Understanding Classification in LM-Kit.NET

TL;DR

Classification is the task of assigning one or more predefined labels to a piece of content, whether that content is text, a document, or an image. In LM-Kit.NET, classification is powered by three main classes in the LMKit.TextAnalysis namespace: Categorization for general-purpose multi-class labeling, SentimentAnalysis for polarity detection, and EmotionDetection for fine-grained emotion recognition. All three support embedding-based and completion-based classification, accept multimodal inputs (text, images, PDFs, Office documents), and run entirely on-device for maximum privacy.

What is Classification?

Definition: Classification is a supervised-learning concept in which a model maps an input to one of a finite set of categories. In the context of language models, classification leverages the model's semantic understanding to determine the most appropriate label for a given piece of content, without requiring traditional training on labeled datasets.

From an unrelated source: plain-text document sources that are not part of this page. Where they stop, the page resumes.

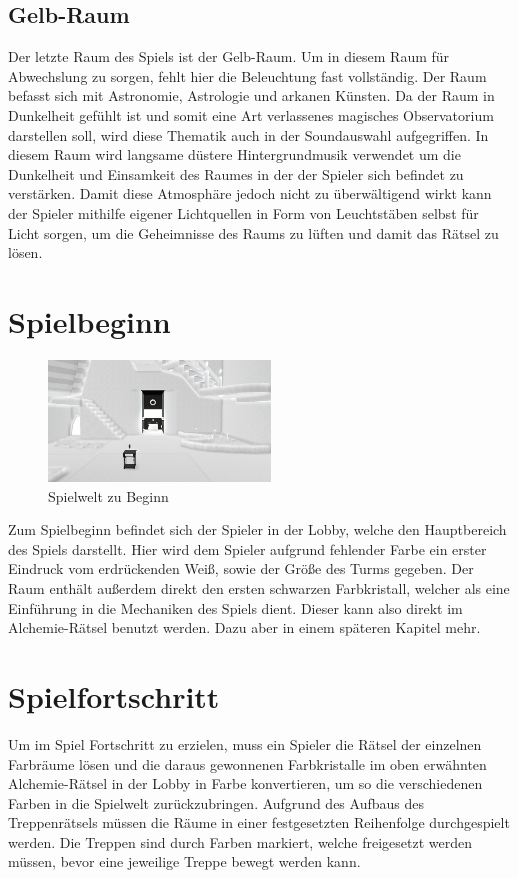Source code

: \subsection{Gelb-Raum}
Der letzte Raum des Spiels ist der Gelb-Raum. Um in diesem Raum für Abwechslung zu sorgen, fehlt hier die Beleuchtung fast vollständig. Der Raum befasst sich mit Astronomie, Astrologie und arkanen Künsten. Da der Raum in Dunkelheit gefühlt ist und somit eine Art verlassenes magisches Observatorium darstellen soll, wird diese Thematik auch in der Soundauswahl aufgegriffen. In diesem Raum wird langsame düstere Hintergrundmusik verwendet um die Dunkelheit und Einsamkeit des Raumes in der der Spieler sich befindet zu verstärken. Damit diese Atmosphäre jedoch nicht zu überwältigend wirkt kann der Spieler mithilfe eigener Lichtquellen in Form von Leuchtstäben selbst für Licht sorgen, um die Geheimnisse des Raums zu lüften und damit das Rätsel zu lösen.

\newpage
\noindent
\section{Spielbeginn}
\begin{figure}
	\vspace*{-0.5cm}
	\includegraphics[width=5.9cm]{Pictures/Lobby_Start}
	\caption{Spielwelt zu Beginn}
	\vspace*{-0.5cm}
	\label{fig:spielwelt-beginn}
\end{figure}

Zum Spielbeginn befindet sich der Spieler in der Lobby, welche den Hauptbereich des Spiels darstellt. Hier wird dem Spieler aufgrund fehlender Farbe ein erster Eindruck vom erdrückenden Weiß, sowie der Größe des Turms gegeben. Der Raum enthält außerdem direkt den ersten schwarzen Farbkristall, welcher als eine Einführung in die Mechaniken des Spiels dient. Dieser kann also direkt im Alchemie-Rätsel benutzt werden. Dazu aber in einem späteren Kapitel mehr.\\

\section{Spielfortschritt}
Um im Spiel Fortschritt zu erzielen, muss ein Spieler die Rätsel der einzelnen Farbräume lösen und die daraus gewonnenen Farbkristalle im oben erwähnten Alchemie-Rätsel in der Lobby in Farbe konvertieren, um so die verschiedenen Farben in die Spielwelt zurückzubringen.
Aufgrund des Aufbaus des Treppenrätsels müssen die Räume in einer festgesetzten Reihenfolge durchgespielt werden. Die Treppen sind durch Farben markiert, welche freigesetzt werden müssen, bevor eine jeweilige Treppe bewegt werden kann.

The Classification Pipeline

+--------------------------------------------------------------------------+
|                     Classification Pipeline                               |
+--------------------------------------------------------------------------+
|                                                                          |
|  +-----------+     +----------------+     +----------------+             |
|  |  Input    |     |  LM-Kit.NET    |     |  Output        |             |
|  |           |---->|  Classifier    |---->|                |             |
|  | • Text    |     |                |     | • Category     |             |
|  | • Image   |     | • Categorize   |     | • Confidence   |             |
|  | • PDF     |     | • Sentiment    |     | • Top-N labels |             |
|  | • Office  |     | • Emotion      |     |                |             |
|  +-----------+     +----------------+     +----------------+             |
|                                                                          |
+--------------------------------------------------------------------------+

Classification vs Generation

Aspect	Text Generation	Classification
Output	Free-form text	Discrete label(s)
Determinism	Variable	Highly deterministic
Use Case	Creative writing, chat	Routing, filtering, analytics
Validation	Open-ended	Constrained to known labels

Types of Classification

1. Single-Label Classification

The most common form: assign exactly one category to each input. Examples include spam detection, language identification, and document routing.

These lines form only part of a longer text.